AT&T has launched its first GPS asset tracker on its LTE-M network. Besides location tracking, it also packs in sensors for measuring humidity, temperature, light exposure, and impacts and breakages.
The Asset Tracker One (AT1), which works with AT&T’s Fleet Complete mobile app, is suitable for tracking the position and monitoring the condition of goods in a number of sectors, including transportation, agriculture, food services, pharmaceuticals and emergency services.
In particular, it suggested its value to minimise instances of lost or stolen equipment, to alert when high-value tools are left behind or dislodged, to reveal the integrity of cargo in transit, and to automate agricultural activities such as irrigation with environmental changes.

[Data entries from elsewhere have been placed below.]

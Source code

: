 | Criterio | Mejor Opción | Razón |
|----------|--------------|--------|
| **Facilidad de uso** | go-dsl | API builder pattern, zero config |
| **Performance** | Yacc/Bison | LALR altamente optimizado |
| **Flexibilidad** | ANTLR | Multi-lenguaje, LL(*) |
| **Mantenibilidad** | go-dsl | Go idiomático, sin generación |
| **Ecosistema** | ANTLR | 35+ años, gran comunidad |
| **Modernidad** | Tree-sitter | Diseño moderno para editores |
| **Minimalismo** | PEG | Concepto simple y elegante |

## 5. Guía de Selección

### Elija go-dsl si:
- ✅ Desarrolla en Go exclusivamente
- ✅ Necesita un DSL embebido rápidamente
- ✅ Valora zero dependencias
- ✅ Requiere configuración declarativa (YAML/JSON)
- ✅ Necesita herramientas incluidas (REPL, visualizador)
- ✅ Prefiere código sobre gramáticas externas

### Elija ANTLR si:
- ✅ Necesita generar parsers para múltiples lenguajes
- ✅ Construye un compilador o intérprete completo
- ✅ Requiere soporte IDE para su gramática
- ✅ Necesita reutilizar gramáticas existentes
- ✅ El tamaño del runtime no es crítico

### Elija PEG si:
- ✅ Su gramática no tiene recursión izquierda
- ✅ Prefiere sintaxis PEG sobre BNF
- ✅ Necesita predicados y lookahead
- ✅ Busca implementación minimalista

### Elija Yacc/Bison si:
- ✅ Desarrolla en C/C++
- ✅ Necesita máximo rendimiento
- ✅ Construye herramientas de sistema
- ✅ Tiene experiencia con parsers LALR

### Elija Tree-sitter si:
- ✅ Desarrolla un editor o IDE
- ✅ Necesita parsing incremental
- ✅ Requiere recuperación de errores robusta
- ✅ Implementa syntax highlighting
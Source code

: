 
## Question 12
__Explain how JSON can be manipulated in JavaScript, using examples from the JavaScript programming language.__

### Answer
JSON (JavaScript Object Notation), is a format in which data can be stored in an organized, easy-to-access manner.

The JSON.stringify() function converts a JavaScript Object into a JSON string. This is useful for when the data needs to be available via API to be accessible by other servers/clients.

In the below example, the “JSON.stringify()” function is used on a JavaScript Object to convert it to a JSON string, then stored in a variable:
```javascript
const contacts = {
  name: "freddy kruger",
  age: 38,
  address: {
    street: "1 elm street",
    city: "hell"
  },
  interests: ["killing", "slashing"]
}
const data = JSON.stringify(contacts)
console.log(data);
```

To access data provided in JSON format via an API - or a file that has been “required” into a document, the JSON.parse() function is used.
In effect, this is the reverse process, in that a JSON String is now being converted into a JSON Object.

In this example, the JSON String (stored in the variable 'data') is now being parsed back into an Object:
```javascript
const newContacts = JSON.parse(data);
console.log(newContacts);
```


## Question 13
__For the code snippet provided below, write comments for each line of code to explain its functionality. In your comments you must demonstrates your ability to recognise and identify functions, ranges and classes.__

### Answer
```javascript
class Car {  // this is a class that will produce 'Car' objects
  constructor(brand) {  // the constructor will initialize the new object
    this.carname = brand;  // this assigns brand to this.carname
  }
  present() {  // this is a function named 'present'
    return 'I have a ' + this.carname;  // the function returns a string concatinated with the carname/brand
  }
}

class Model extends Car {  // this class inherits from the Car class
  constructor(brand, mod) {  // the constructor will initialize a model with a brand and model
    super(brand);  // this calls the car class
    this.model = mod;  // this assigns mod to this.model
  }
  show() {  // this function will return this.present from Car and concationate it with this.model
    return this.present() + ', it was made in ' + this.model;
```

AT&T noted LTE-M is designed for devices that require low-cost, extended battery life, coverage underground and indoors, and high security. The AT1 features two lithium AA batteries that will last up to five years with “once-a-day use”, said AT&T.
The device fits in the palm of a hand, and can be fixed to assets with screws, ties or tape.
Mobeen Khan, associate vice president for IoT solutions at AT&T, said: “The AT1 is our first tracker designed for the AT&T LTE-M network. It brings the network’s benefits like low cost and longer battery life to a wide range of businesses. It will help our customers save time and money and be more efficient.”
Michigan-based shipping and logistics company TQT is using AT1 to track trailers. Ismar Jakupovic, its safety director, commented: “We never did this before because of the high cost. We had to call the driver and ask. Now we just use the mobile app and we always know where they are.”
AT1 is available in the US as an add-on to AT&T’s Fleet Complete platform, or as a stand-alone product for $8 per month. It’s available from both direct and indirect retail channels.
AT&T wants to go after the broad industrial IoT market with an expanded connectivity portfolio. Its burgeoning LTE-M network, expanding fast, and its forthcoming narrowband-IoT (NB-IoT) network, rolling out in the US and Mexico in 2019, will assist enterprises and city functions, including disaster relief.
“We’re just getting started on unlocking the promise of the industrial internet of things for manufacturing, energy, utility, oil and gas, transportation and other industries,” Shiraz Hasan, vice president of IoT solutions at AT&T, told Enterprise IoT Insights in July.